[What is needed]: Reproduce the following entries exactly, leaving nothing out.

[Provided material]:

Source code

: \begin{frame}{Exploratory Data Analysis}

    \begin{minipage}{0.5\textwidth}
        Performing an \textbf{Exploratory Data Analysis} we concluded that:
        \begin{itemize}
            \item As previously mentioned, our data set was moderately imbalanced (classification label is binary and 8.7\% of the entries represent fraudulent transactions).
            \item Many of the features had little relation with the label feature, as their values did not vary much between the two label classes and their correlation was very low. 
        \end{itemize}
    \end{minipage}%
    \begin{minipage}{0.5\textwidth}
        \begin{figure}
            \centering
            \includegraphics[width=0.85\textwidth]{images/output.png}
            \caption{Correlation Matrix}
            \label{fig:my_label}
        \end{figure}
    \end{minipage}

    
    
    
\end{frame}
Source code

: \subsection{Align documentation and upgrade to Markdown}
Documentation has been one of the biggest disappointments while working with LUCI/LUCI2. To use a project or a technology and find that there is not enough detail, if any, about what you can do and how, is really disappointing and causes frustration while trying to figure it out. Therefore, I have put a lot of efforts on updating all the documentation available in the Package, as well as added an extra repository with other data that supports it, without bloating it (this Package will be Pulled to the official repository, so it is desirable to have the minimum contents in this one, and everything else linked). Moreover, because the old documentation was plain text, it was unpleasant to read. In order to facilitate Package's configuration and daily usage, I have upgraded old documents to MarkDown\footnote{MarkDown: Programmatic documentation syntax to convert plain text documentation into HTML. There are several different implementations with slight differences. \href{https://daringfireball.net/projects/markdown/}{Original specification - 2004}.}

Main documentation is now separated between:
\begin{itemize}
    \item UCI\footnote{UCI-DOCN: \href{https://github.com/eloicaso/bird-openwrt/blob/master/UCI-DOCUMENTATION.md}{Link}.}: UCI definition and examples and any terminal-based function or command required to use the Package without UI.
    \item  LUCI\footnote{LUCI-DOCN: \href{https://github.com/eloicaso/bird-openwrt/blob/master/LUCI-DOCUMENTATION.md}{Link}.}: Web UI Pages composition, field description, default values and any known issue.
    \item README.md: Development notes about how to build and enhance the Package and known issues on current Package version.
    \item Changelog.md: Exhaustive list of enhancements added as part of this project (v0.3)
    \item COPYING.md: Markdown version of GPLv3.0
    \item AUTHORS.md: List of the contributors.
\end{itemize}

[Completed task]:
Source code

: \begin{frame}{Exploratory Data Analysis}

    \begin{minipage}{0.5\textwidth}
        Performing an \textbf{Exploratory Data Analysis} we concluded that:
        \begin{itemize}
            \item As previously mentioned, our data set was moderately imbalanced (classification label is binary and 8.7\% of the entries represent fraudulent transactions).
            \item Many of the features had little relation with the label feature, as their values did not vary much between the two label classes and their correlation was very low. 
        \end{itemize}
    \end{minipage}%
    \begin{minipage}{0.5\textwidth}
        \begin{figure}
            \centering
            \includegraphics[width=0.85\textwidth]{images/output.png}
            \caption{Correlation Matrix}
            \label{fig:my_label}
        \end{figure}
    \end{minipage}

    
    
    
\end{frame}
Source code

: \subsection{Align documentation and upgrade to Markdown}
Documentation has been one of the biggest disappointments while working with LUCI/LUCI2. To use a project or a technology and find that there is not enough detail, if any, about what you can do and how, is really disappointing and causes frustration while trying to figure it out. Therefore, I have put a lot of efforts on updating all the documentation available in the Package, as well as added an extra repository with other data that supports it, without bloating it (this Package will be Pulled to the official repository, so it is desirable to have the minimum contents in this one, and everything else linked). Moreover, because the old documentation was plain text, it was unpleasant to read. In order to facilitate Package's configuration and daily usage, I have upgraded old documents to MarkDown\footnote{MarkDown: Programmatic documentation syntax to convert plain text documentation into HTML. There are several different implementations with slight differences. \href{https://daringfireball.net/projects/markdown/}{Original specification - 2004}.}

Main documentation is now separated between:
\begin{itemize}
    \item UCI\footnote{UCI-DOCN: \href{https://github.com/eloicaso/bird-openwrt/blob/master/UCI-DOCUMENTATION.md}{Link}.}: UCI definition and examples and any terminal-based function or command required to use the Package without UI.
    \item  LUCI\footnote{LUCI-DOCN: \href{https://github.com/eloicaso/bird-openwrt/blob/master/LUCI-DOCUMENTATION.md}{Link}.}: Web UI Pages composition, field description, default values and any known issue.
    \item README.md: Development notes about how to build and enhance the Package and known issues on current Package version.
    \item Changelog.md: Exhaustive list of enhancements added as part of this project (v0.3)
    \item COPYING.md: Markdown version of GPLv3.0
    \item AUTHORS.md: List of the contributors.
\end{itemize}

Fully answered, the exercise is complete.